As of August 2020, the STACR program (unique to Freddie Mac), has transferred $62 billion in credit risk to a wide range of private investors, including money managers, reinsurers, and hedge funds. Similarly, Fannie Mae’s CAS program has transferred $47 billion. The FHFA noted shortly after the commencement of the programs that the GSEs were transferring “significant” amounts of risk on almost 90 percent of all loans representing the GSEs’ credit risk. Passing over $100 billion in credit risk to private industry represents a meaningful reduction in the exposure of the federal government to mortgage credit risk and has created a new financial market that is pricing and trading credit risk. CRTs operate in a highly liquid environment, with STACR notes bought and sold in $2 billion-worth of trades on average a month.
The performance and liquidity of CRT instruments, however, took a serious blow with the onset of the coronavirus pandemic. Fannie Mae has not issued CAS bonds since Q1 2020, the onset of the pandemic, although Freddie Mac did resume STACR offerings after a brief pause. Nevertheless, the damage to the industry shook investor confidence in the viability of CRTs, and rating agencies have followed this by downgrading a number of CRT vehicles.
Prospects for GSE Reform and the CRT
The CRTs represent a real effort to reduce the exposure of taxpayers to the risks of the housing market, but they are limited in their ultimate impact. What is really needed is congressional action reforming the GSEs, but such action appears as unlikely as ever.
Conversely, the present administration is the first since the financial crisis to test in a serious way the scope of its authority to pursue housing finance reform without Congress, and 2019 saw significant advances by the administration in the direction of housing finance reform. The Treasury and Department of Housing and Urban Development published their recommendations for widescale reform to the housing finance market, the Consumer Financial Protection Bureau announced its intention to allow the Qualified Mortgage rule to expire, and in a joint announcement the FHFA and Treasury amended the net-worth sweep and in so doing allowed the GSEs to retain a portion (up to an aggregate $45 billion) of their earnings.

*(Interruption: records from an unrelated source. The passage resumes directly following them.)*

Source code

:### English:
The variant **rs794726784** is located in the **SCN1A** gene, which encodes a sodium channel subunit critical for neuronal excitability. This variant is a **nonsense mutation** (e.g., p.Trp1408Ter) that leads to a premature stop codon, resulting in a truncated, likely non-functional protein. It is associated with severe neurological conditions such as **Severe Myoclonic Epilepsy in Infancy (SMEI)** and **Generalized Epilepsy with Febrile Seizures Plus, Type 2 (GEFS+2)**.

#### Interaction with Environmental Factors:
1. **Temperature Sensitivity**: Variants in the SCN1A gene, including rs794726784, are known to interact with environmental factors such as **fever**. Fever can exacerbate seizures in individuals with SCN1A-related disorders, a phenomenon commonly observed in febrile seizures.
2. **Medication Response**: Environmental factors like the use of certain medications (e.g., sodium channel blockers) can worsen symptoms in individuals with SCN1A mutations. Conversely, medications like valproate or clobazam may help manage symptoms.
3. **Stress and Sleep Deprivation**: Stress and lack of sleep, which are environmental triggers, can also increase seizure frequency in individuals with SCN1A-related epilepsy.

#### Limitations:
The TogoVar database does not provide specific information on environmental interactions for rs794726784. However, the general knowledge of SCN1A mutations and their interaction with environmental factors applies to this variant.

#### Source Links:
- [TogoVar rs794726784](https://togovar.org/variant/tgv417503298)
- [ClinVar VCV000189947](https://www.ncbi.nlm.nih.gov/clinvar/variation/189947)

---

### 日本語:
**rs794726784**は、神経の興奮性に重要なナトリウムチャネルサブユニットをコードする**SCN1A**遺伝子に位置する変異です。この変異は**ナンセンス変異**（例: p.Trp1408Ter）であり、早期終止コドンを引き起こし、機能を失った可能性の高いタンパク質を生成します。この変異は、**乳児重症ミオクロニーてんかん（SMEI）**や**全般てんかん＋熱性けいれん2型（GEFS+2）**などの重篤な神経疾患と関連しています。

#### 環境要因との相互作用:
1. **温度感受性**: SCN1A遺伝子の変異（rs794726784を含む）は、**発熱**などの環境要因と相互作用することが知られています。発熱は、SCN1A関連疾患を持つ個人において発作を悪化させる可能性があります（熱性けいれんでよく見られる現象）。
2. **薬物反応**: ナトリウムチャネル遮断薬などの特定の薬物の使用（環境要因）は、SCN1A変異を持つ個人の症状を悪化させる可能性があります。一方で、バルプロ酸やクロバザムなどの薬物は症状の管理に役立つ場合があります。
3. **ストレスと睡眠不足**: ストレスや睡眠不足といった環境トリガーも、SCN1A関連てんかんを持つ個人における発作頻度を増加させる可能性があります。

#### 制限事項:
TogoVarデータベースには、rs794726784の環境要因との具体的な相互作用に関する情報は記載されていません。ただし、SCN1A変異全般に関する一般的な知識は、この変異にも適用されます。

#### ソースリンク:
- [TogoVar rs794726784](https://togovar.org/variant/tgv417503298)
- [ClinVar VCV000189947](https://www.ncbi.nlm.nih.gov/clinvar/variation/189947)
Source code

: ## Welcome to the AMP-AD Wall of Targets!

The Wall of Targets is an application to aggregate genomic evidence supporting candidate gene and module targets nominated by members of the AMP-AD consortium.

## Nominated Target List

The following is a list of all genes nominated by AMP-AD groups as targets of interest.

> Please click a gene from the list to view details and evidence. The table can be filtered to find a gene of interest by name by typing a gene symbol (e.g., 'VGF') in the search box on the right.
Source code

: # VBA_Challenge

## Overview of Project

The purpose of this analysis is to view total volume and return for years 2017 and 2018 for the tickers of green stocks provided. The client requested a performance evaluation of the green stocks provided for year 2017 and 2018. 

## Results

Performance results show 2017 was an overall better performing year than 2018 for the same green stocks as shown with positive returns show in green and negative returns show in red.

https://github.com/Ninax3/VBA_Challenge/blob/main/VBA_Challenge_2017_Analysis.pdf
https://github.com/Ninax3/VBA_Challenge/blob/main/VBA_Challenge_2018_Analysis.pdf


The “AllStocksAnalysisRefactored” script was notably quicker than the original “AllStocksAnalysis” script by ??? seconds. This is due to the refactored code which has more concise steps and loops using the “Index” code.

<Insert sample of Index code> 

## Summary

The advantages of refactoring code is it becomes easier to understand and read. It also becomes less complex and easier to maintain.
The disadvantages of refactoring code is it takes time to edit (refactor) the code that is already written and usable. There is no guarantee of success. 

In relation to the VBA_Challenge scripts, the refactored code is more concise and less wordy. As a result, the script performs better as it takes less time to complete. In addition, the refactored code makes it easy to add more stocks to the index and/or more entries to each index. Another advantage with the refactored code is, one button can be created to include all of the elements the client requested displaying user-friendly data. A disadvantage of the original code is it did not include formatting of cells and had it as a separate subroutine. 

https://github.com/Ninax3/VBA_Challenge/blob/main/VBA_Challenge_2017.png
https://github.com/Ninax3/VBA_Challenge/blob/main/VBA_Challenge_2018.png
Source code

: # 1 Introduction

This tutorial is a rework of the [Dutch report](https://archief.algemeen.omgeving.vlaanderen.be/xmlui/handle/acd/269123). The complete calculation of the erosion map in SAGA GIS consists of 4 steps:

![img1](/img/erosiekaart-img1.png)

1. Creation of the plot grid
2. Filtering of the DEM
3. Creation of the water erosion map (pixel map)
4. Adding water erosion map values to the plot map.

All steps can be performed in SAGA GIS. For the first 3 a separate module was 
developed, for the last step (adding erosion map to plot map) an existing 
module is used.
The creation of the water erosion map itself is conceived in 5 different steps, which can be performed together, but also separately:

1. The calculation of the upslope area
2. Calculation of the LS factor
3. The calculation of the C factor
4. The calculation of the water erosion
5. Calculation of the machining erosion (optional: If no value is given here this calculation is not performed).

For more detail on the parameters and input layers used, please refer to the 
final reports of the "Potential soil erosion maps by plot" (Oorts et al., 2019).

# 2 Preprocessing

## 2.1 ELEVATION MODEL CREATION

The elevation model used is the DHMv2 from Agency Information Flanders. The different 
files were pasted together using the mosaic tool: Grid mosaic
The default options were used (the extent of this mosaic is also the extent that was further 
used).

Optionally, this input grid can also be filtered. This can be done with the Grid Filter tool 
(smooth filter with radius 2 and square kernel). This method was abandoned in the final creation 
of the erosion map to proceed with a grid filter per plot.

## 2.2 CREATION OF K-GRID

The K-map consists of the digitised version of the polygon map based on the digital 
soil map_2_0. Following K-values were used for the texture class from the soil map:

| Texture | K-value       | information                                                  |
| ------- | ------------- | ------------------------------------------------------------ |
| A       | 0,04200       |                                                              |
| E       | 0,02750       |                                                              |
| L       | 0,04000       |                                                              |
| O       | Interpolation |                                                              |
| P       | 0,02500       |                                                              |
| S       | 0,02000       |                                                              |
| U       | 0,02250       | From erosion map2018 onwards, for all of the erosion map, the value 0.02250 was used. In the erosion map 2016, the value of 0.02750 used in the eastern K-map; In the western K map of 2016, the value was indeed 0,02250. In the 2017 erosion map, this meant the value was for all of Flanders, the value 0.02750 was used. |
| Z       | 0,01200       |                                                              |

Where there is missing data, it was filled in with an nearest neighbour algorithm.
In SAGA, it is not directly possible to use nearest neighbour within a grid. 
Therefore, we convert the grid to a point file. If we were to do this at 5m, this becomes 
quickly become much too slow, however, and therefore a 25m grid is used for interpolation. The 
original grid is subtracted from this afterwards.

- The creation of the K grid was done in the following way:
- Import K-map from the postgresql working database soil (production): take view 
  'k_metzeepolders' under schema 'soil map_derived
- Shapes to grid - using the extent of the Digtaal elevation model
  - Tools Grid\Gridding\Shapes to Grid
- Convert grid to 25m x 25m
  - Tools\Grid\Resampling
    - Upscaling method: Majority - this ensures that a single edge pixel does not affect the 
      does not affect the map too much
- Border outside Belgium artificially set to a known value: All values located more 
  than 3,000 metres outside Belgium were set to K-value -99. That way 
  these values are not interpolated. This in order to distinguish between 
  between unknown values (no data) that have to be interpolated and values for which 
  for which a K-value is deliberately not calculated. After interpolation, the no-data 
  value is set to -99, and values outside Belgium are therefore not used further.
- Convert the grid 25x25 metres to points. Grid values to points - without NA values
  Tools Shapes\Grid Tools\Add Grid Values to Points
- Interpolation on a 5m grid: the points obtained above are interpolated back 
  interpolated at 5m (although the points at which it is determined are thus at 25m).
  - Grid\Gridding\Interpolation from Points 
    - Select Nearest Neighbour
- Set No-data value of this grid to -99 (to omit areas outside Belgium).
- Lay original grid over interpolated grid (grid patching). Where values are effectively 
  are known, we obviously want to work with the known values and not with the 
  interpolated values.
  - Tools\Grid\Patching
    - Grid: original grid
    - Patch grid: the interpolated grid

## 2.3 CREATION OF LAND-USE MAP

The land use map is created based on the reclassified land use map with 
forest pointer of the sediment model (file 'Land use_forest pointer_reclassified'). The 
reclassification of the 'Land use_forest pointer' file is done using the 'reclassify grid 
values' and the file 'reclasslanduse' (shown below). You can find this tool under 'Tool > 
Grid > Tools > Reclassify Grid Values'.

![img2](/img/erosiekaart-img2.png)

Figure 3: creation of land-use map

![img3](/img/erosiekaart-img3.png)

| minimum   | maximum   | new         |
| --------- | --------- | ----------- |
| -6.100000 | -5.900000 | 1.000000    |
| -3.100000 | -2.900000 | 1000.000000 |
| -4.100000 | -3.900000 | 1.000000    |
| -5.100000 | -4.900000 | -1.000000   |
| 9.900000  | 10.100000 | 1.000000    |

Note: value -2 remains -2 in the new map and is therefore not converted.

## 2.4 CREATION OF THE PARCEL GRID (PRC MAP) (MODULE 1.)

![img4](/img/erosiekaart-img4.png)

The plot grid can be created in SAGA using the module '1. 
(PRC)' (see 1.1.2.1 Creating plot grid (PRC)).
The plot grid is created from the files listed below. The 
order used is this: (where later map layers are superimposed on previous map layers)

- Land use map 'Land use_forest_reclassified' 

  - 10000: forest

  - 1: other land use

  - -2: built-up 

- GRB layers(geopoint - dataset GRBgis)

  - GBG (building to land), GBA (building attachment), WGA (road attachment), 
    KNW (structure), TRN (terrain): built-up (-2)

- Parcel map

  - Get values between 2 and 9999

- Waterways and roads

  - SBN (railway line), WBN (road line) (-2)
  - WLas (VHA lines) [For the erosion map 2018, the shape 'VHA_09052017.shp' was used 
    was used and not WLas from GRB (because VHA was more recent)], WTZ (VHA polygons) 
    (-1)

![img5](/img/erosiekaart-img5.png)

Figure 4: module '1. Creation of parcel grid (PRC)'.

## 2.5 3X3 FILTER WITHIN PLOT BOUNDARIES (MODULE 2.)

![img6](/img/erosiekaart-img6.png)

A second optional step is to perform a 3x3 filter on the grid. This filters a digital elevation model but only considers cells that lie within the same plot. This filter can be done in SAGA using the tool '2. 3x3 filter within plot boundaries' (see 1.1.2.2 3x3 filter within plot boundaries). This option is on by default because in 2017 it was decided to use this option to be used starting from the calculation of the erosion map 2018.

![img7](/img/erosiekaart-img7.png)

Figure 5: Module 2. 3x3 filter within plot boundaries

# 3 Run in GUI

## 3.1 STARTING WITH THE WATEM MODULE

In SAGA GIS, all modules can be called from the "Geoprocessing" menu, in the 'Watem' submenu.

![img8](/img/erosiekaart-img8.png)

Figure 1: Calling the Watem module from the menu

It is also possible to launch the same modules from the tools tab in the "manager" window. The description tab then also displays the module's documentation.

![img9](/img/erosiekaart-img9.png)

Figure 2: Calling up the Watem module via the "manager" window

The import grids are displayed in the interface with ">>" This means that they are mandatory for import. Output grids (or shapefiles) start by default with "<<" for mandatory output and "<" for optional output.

These reforms have de-leveraged Fannie Mae and Freddie Mac from a leverage ratio of 1,000-1 earlier in the year to 500-1 and are therefore necessarily a step in the right direction.
The FHFA is clearly advancing along a path to GSE reform and the newly proposed capital rule is one of the final conceptual steps towards releasing the GSEs from conservatorship. By virtue of the implied Treasury backstop, however, even post-conservatorship the GSEs will likely pose a significant risk to the taxpayer. While GSE reform is important, the manner in which reform is achieved is equally if not more important, and any future in which the usage of the CRT is disincentivized poses enormous risks to financial stability.